Seed Starting has just about finished up; we have a metal shelf unit set up in the garage with two sets of grow lights on chains.  The seed trays with covers are on heat mats 24/7 until germination, then the covers are removed and the mat turned off because the ideal temp for seedling is about 60-70 degrees F.

The mats speed up germination by increasing the soil temps about 10-20 degrees F above the air temperature, and a thermomater helps me keep tabs on the temps (see white disc on the right).   Here we have heirloom tomatoes on the top left, already sprouted, and on the top right are 3 types of basils, 2 types of peppers & some jalapeno chilis. Bottom right are cantaloupe, summer squash and watermelon and an ornamental annual flower called Castor Bean (var. “Carmencita”).  The lights are on timers for 18 hours a day so that by the time a seedling is ready to go into the ground its nice and stocky.  

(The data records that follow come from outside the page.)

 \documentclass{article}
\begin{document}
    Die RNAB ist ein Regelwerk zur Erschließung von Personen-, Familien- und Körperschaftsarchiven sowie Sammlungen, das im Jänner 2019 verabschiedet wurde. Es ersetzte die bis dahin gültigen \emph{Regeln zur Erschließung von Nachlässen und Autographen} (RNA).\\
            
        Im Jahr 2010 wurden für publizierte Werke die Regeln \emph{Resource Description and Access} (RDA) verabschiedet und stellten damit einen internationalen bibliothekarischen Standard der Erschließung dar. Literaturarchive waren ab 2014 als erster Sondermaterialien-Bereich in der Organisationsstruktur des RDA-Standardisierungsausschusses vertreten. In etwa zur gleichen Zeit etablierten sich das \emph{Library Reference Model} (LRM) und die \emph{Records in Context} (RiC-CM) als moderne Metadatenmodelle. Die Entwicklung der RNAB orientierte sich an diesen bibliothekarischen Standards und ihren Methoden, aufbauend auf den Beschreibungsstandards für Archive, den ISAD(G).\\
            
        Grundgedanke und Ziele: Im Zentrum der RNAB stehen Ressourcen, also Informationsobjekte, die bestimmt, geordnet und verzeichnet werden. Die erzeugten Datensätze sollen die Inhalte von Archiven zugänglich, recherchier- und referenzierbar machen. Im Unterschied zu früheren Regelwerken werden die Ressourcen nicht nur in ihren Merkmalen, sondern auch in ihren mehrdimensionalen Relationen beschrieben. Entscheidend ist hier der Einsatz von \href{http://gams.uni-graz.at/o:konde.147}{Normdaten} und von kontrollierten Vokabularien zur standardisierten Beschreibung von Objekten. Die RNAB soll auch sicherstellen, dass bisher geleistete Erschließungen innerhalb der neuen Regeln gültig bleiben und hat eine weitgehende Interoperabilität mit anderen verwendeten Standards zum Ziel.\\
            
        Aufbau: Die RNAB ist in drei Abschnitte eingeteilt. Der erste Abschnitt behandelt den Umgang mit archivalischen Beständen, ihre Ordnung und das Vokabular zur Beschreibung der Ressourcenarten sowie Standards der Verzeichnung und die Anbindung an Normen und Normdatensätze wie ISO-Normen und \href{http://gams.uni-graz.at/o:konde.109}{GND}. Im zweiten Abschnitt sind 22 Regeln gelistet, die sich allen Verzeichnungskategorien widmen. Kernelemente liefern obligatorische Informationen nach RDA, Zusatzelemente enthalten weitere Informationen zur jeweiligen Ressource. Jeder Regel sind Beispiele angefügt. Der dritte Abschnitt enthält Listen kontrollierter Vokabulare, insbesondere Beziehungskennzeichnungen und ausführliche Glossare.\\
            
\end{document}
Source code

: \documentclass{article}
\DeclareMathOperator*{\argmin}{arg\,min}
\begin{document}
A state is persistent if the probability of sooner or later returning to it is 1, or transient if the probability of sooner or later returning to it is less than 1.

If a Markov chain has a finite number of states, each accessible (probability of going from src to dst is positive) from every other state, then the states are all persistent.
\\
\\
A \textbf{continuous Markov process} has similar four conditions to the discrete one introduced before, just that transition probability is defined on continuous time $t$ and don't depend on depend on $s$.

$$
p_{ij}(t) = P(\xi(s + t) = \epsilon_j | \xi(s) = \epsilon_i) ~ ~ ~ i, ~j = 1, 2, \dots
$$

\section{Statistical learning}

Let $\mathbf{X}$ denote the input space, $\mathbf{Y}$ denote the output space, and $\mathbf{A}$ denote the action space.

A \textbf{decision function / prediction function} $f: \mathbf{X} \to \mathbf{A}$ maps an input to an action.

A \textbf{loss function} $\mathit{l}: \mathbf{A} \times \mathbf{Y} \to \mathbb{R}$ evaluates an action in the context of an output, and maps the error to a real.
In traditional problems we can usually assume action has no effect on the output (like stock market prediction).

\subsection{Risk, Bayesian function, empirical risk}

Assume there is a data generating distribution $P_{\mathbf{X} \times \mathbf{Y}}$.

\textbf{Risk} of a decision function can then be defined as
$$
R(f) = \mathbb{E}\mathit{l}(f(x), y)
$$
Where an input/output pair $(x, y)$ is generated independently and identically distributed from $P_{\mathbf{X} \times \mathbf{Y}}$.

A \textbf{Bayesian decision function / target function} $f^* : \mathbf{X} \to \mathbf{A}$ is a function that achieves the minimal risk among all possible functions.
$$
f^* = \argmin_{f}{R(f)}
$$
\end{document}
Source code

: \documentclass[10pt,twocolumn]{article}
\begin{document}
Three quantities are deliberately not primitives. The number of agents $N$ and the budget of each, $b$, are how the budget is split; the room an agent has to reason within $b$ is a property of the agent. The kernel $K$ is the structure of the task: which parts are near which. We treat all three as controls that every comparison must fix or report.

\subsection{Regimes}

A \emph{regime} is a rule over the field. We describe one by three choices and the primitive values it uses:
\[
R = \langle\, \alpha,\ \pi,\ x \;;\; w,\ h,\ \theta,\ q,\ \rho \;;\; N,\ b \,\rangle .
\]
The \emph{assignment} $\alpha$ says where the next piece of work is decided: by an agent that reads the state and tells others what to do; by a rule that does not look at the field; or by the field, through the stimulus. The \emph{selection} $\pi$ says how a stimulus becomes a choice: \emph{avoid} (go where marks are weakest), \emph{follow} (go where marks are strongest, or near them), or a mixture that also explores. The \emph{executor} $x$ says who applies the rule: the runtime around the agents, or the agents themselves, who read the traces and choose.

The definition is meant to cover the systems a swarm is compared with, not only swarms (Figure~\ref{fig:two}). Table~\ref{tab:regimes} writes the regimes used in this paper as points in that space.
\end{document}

Last month the early spring, cold hardy seeds were started (kale, lettuce, swiss chard, broccoli de rabb and scallions) and those have already been transplanted outside.  Those seeds will germinate in temps as low as 50-60 degree F, so with the heat mats I was able to start seeds even though the air temperature during March was in the low 40’s.  The raab is already in the garden, and swiss chard (below) will be ready to transplant in another few days.